[Source records]
•••••

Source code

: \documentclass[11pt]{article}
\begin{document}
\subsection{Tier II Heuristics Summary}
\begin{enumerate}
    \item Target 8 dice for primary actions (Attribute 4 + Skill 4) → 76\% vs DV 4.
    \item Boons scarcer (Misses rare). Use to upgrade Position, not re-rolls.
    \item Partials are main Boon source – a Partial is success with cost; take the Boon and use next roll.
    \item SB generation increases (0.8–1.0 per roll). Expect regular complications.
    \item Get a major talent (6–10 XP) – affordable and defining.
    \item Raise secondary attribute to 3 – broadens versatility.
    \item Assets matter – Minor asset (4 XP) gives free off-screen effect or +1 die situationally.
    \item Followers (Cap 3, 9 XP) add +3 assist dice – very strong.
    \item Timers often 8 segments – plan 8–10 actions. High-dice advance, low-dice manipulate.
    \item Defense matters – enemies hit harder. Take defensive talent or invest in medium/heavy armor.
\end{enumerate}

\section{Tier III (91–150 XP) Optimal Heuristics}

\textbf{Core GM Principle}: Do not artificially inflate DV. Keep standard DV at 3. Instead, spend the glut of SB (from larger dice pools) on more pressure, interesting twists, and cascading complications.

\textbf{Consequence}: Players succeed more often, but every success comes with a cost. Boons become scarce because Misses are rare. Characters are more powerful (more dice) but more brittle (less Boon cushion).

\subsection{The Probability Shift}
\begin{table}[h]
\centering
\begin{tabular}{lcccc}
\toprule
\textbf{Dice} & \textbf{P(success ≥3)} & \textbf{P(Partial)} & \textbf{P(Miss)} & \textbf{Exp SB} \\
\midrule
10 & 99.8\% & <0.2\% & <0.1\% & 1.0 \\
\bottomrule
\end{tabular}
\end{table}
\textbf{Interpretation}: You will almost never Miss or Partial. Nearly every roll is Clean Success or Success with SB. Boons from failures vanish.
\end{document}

•••••

Retyping every line above exactly is all that is needed.

WRITTEN RESPONSE:
Source code

: \documentclass[11pt]{article}
\begin{document}
\subsection{Tier II Heuristics Summary}
\begin{enumerate}
    \item Target 8 dice for primary actions (Attribute 4 + Skill 4) → 76\% vs DV 4.
    \item Boons scarcer (Misses rare). Use to upgrade Position, not re-rolls.
    \item Partials are main Boon source – a Partial is success with cost; take the Boon and use next roll.
    \item SB generation increases (0.8–1.0 per roll). Expect regular complications.
    \item Get a major talent (6–10 XP) – affordable and defining.
    \item Raise secondary attribute to 3 – broadens versatility.
    \item Assets matter – Minor asset (4 XP) gives free off-screen effect or +1 die situationally.
    \item Followers (Cap 3, 9 XP) add +3 assist dice – very strong.
    \item Timers often 8 segments – plan 8–10 actions. High-dice advance, low-dice manipulate.
    \item Defense matters – enemies hit harder. Take defensive talent or invest in medium/heavy armor.
\end{enumerate}

\section{Tier III (91–150 XP) Optimal Heuristics}

\textbf{Core GM Principle}: Do not artificially inflate DV. Keep standard DV at 3. Instead, spend the glut of SB (from larger dice pools) on more pressure, interesting twists, and cascading complications.

\textbf{Consequence}: Players succeed more often, but every success comes with a cost. Boons become scarce because Misses are rare. Characters are more powerful (more dice) but more brittle (less Boon cushion).

\subsection{The Probability Shift}
\begin{table}[h]
\centering
\begin{tabular}{lcccc}
\toprule
\textbf{Dice} & \textbf{P(success ≥3)} & \textbf{P(Partial)} & \textbf{P(Miss)} & \textbf{Exp SB} \\
\midrule
10 & 99.8\% & <0.2\% & <0.1\% & 1.0 \\
\bottomrule
\end{tabular}
\end{table}
\textbf{Interpretation}: You will almost never Miss or Partial. Nearly every roll is Clean Success or Success with SB. Boons from failures vanish.
\end{document}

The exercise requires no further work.